**YOUR GOAL**
Lines below that hold the word "Qian" must be copied in full.

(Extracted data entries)

-- Opening Marker --

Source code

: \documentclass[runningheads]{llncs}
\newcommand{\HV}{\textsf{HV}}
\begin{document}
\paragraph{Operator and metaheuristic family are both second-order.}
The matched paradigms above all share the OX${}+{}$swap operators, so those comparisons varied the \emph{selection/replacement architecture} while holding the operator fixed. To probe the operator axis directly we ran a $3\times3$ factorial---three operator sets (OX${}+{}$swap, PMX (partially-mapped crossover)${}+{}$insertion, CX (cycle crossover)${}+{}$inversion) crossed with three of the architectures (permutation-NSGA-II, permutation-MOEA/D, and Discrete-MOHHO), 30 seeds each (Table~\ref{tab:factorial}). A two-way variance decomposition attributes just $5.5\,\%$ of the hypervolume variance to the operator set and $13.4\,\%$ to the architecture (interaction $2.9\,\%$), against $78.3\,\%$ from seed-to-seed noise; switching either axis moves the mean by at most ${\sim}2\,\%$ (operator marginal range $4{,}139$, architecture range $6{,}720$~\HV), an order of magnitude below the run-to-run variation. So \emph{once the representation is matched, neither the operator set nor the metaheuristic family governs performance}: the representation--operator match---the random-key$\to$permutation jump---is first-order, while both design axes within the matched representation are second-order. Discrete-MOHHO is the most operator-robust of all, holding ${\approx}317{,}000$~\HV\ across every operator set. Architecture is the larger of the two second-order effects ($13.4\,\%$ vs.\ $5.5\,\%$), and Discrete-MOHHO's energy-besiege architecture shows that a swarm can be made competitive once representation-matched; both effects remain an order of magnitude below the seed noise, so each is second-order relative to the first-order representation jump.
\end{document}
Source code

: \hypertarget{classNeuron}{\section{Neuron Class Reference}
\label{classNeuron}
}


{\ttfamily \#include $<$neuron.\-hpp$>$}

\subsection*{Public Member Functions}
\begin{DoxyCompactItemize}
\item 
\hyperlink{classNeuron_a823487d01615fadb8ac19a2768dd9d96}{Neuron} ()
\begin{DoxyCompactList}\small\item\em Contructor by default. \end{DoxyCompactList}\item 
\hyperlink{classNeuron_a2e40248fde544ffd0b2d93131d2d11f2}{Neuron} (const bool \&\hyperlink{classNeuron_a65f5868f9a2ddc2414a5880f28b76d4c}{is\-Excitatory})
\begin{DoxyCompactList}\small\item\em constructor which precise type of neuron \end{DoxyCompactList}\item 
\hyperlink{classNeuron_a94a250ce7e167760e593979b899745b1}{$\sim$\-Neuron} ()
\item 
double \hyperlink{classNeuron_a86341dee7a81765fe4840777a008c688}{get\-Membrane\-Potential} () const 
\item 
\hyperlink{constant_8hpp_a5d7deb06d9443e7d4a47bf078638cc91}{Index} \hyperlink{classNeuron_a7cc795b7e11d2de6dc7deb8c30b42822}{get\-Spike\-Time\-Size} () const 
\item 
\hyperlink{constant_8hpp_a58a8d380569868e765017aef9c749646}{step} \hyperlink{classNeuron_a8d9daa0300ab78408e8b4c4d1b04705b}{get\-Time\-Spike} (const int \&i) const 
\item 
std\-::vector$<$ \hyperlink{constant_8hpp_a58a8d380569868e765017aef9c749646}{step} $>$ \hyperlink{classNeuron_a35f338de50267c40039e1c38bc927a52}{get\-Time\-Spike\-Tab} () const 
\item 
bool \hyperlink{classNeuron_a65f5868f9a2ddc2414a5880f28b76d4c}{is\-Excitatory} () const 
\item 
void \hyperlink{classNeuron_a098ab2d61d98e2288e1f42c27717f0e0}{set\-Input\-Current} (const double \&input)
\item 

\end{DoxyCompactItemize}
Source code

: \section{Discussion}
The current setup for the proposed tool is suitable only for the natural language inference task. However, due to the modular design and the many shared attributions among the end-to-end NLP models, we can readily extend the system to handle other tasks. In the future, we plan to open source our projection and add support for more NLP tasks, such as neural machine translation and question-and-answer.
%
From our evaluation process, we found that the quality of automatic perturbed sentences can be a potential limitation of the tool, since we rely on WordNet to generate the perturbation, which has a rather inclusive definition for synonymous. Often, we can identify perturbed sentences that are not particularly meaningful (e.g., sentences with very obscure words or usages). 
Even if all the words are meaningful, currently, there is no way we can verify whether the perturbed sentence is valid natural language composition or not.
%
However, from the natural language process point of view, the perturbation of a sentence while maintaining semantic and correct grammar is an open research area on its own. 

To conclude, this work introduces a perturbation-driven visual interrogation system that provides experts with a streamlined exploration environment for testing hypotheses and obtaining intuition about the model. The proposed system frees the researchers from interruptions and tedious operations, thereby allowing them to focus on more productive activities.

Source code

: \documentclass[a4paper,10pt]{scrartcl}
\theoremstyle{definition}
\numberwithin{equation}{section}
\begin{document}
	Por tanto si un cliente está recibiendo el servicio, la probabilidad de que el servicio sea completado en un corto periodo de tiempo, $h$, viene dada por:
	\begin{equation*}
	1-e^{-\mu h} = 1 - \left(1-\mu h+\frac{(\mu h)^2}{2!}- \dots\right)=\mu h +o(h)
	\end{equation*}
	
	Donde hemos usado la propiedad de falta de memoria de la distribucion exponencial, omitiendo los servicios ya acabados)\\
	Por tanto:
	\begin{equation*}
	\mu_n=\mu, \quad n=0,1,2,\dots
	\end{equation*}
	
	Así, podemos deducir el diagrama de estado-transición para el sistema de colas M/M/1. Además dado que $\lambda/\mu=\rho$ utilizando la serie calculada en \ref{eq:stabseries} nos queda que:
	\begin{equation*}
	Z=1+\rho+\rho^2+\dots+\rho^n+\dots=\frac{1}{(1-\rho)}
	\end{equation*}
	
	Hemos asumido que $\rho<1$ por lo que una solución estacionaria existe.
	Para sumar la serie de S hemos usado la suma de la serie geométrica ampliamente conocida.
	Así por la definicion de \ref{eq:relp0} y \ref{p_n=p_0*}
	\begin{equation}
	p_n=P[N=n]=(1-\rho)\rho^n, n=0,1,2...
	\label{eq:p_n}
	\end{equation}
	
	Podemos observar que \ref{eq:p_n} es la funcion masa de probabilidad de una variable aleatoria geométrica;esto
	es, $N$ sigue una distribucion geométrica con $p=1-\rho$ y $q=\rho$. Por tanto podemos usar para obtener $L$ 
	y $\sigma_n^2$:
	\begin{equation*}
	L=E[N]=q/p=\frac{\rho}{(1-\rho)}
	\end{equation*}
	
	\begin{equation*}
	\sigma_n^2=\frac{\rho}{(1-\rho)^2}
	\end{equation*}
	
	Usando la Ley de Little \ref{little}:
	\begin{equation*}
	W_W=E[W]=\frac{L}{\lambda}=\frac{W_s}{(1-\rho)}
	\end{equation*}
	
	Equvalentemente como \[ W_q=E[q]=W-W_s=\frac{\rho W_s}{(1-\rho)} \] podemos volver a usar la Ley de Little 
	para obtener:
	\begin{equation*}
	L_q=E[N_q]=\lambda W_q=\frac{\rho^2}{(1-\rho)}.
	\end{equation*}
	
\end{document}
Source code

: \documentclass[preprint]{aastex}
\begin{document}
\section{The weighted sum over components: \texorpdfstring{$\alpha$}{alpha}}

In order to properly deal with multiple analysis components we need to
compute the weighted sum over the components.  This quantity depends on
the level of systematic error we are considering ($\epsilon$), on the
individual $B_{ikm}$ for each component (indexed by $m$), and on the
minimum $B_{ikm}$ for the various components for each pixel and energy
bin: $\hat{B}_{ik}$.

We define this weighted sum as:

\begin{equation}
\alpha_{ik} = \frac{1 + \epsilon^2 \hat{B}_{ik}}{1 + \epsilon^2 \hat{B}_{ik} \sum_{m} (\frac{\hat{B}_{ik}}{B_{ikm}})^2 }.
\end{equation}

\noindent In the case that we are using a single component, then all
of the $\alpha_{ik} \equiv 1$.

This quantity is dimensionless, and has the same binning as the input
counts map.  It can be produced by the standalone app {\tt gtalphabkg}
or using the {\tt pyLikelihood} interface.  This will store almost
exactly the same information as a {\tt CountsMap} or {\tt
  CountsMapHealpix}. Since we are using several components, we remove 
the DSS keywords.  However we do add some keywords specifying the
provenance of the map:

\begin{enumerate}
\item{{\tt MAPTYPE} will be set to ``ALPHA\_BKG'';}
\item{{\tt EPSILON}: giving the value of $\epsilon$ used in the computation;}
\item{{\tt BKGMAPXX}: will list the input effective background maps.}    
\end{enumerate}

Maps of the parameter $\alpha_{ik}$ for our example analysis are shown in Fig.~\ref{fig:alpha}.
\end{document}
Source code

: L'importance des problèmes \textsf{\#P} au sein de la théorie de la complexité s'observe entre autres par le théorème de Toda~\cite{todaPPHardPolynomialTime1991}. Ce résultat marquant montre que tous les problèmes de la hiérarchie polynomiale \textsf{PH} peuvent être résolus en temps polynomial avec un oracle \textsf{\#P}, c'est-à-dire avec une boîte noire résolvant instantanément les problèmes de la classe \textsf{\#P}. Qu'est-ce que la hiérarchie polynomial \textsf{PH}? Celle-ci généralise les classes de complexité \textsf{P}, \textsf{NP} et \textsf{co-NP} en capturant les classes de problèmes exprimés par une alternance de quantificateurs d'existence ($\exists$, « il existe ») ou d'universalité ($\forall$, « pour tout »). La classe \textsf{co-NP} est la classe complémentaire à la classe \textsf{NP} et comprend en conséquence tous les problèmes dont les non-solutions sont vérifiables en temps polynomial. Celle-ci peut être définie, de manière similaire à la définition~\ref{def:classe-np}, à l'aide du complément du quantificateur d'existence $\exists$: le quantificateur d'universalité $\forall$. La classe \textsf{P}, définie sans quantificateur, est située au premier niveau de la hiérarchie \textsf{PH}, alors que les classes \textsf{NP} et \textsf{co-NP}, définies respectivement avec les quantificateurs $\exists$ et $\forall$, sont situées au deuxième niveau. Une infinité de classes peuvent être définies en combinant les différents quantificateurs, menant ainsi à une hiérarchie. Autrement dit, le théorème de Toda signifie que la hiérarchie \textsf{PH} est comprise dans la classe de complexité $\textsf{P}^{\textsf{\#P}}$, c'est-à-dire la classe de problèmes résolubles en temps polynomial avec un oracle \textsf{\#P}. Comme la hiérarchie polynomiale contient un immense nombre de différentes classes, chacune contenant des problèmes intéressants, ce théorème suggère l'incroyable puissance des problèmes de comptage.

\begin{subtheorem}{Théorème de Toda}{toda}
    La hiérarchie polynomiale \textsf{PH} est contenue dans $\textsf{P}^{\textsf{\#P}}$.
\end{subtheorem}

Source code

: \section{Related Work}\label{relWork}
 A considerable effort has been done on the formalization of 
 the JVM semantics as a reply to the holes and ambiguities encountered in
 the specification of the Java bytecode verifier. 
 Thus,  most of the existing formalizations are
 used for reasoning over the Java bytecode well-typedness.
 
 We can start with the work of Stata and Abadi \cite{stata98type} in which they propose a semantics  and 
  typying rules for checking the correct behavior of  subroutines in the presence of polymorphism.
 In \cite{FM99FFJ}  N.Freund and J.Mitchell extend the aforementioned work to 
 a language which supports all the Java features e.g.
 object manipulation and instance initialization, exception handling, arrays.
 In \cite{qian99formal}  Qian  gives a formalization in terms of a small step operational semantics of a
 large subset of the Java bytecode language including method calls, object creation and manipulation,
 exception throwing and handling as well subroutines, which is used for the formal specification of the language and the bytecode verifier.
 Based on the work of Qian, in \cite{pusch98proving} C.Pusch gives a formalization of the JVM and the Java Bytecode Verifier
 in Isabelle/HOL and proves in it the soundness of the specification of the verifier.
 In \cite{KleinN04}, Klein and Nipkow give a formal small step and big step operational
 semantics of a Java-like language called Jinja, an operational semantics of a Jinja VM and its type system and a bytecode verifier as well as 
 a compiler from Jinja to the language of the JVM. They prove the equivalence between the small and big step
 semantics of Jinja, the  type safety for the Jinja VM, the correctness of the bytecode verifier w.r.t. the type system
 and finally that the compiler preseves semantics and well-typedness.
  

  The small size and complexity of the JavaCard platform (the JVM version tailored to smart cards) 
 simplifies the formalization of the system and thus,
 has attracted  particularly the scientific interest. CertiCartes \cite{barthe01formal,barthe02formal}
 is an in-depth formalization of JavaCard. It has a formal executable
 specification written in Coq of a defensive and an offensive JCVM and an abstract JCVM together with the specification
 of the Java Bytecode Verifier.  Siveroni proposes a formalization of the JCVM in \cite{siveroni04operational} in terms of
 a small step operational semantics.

-- Closing Marker --

**EXPECTED OUTPUT**
 In \cite{qian99formal}  Qian  gives a formalization in terms of a small step operational semantics of a
 Based on the work of Qian, in \cite{pusch98proving} C.Pusch gives a formalization of the JVM and the Java Bytecode Verifier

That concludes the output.